For those of you who are international you need to understand that while we do have some safety nets in place here, unemployment, food stamps, they are nowhere to the level of what France or Australia or Sweden has. The Republican/Tea Party/Libertarian bent of society would have you believe that any government interference is against our God given rights and if you want to survive you need to find a way. To that I say, what if you have done everything and yet you still struggle? What if you have taken every odd job or sold everything you could and still you cannot afford your electric bill? What should one do, live in a tent? Those who say hard work will get you far and to keep trying seem to forget that though some people might own their houses outright, they can still lose said home because of failure to pay property tax. What is also gross about some of our public services is they fail to reach those in need. One of the stories she had told once was how the oil company would not work out a payment plan so they could have heat in the winter. The stream of curse words I wanted to let fly were held back then and held back now. New Hampshire has brutal winters and to deny someone oil is tantamount to not just being a jackass, but cruel and should be illegal. Payment plans happen all the time in our area, we do it, so I find that response of theirs to her question just a touch masochistic.
Everyday I read comments on some blog or other about those here and abroad making do or doing without. These are working people. People who bring home a paycheck. Some are getting social security or are on disability, but a spouse may be working. These are not the stereotypes fed to you by the politicians and lobbyists. In their world the poor are living high on the hog form welfare checks and driving shiny news cars and have iPhones while pumping out more kids to get more cash. Does that happen here in the US? Absolutely, but they are the bad apples in the bunch. The good ones suffer on their behalf.
Why isn't there more press on the common citizen? The ones trying to make it and who can't. Why are people afraid to see the faces of the poor? Is it the same reason we do not allow pictures of our dead soldiers? Fear of a real reaction by our citizens? Or does it hit way too close to home? To see a poor person or family, why, that could be one of us! Is it that scary to see someone that looks like you struggle? Yeah, I am about to go there. White people are poor too and not just the hillbillies the media like to throw at you to make you believe they deserve their lot in life as well. FYI - Appalachia people are some of the most resourceful folks and if you do not believe me go read up on their culture and listen to terrific music on Blind Pig & The Acorn.
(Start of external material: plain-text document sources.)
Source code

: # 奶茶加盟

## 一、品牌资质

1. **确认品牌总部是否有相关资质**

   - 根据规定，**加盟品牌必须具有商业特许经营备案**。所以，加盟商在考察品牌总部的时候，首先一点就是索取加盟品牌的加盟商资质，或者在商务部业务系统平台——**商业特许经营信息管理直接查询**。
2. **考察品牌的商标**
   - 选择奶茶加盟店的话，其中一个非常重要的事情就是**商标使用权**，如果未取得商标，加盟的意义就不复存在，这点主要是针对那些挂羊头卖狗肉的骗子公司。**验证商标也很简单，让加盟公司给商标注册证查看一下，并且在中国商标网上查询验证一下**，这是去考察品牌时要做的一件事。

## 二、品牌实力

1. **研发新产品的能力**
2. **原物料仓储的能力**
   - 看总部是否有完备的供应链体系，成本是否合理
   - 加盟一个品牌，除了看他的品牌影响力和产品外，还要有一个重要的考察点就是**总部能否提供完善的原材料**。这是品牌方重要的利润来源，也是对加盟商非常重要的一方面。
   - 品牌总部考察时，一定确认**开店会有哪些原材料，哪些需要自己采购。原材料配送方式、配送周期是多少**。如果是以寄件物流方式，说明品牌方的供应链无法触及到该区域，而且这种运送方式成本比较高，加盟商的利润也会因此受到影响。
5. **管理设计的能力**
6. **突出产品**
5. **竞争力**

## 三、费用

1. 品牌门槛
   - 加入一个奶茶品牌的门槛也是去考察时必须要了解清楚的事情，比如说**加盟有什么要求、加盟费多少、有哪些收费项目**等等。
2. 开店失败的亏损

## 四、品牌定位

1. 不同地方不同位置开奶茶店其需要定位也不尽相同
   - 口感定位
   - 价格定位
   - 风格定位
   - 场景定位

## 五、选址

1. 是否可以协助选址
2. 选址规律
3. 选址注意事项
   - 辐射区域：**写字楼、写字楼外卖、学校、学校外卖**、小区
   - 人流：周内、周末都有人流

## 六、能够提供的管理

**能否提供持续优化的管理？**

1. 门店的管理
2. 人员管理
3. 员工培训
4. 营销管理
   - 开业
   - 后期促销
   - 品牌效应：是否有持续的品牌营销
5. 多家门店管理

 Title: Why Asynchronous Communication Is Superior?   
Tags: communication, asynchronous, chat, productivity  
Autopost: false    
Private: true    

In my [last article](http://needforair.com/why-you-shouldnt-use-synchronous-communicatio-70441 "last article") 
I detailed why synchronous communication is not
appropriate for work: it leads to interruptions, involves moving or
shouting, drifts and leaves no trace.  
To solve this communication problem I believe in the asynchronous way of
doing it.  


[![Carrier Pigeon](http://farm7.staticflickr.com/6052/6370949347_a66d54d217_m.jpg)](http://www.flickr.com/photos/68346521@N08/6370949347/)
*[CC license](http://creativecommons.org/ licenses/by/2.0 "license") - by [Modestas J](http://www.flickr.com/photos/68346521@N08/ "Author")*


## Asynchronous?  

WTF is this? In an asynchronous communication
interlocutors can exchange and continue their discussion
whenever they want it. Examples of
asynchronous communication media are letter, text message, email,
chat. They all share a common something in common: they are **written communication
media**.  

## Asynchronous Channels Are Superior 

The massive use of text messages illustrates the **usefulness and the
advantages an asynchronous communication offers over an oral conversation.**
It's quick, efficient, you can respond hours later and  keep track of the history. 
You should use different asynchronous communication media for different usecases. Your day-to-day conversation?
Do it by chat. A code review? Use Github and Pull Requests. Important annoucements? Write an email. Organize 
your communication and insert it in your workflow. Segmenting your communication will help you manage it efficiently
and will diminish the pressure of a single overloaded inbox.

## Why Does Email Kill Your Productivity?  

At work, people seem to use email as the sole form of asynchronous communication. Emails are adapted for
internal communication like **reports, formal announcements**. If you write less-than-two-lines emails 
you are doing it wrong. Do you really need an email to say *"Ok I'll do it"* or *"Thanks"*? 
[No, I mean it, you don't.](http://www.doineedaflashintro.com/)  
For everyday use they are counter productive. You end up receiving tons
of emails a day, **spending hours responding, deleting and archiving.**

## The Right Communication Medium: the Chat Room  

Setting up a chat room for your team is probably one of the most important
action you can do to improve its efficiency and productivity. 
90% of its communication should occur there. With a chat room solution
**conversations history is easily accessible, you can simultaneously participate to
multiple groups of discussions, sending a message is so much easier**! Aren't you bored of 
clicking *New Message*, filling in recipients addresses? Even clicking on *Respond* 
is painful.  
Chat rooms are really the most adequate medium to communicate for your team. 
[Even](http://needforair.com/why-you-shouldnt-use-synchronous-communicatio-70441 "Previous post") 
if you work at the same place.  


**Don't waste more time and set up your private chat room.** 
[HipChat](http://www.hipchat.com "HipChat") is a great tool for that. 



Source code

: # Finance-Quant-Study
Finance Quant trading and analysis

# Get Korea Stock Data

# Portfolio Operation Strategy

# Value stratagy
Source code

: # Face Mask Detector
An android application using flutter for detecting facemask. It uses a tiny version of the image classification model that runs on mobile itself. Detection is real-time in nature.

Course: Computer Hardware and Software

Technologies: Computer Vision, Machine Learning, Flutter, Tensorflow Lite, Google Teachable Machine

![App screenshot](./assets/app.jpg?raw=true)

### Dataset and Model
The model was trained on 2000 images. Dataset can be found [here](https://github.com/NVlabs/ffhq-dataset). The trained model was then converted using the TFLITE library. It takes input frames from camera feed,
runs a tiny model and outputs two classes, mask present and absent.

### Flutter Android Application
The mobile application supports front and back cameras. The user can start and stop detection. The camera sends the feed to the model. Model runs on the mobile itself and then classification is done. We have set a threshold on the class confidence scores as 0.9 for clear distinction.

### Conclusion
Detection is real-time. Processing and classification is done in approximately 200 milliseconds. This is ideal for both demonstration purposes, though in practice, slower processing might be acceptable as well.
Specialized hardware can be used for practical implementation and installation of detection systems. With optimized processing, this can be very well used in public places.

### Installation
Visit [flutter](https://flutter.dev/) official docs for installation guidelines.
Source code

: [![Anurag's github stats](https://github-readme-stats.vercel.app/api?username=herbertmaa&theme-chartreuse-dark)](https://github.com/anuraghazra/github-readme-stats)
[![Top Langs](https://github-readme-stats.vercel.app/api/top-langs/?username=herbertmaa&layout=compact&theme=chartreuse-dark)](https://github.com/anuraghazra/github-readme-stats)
Could I take this to another level? Who could I reach out to? Maybe I can compost a letter. Here is a rough draft of rambling thoughts.

Dear Frontline or Ken Burns or some other Documentarian,
I have read some of the most heartbreaking posts by those doing their damnedest to survive. True stories with real outcomes and real consequences. Poverty is not just an urban blight, but suburban and rural and it is taking its toll. Please contact me as I can direct you to those who need to be the faces/voices to show what our governments (Fed/County/Local/State) and corporations have done. You need to show these are people who have no credit card debt or mortgages and yet, they can't even find the money to pay for heating oil. I think it is time to break the bullshit example shown to the general public and let them see that this could be them at any time. I do not have a solution and these folks are not asking for handouts, but empathy has long been going from society and it is time to get it back. It is time somebody in power understands that their choices can do a lot of damage when not thought out. Bail outs for banks but not home owners, expensive health care, prohibitive education costs, these things will snowball and hurt so many. Sure there is Darwin's survival of the fittest, but who knew the fittest would come to represent only those that have money and nothing more.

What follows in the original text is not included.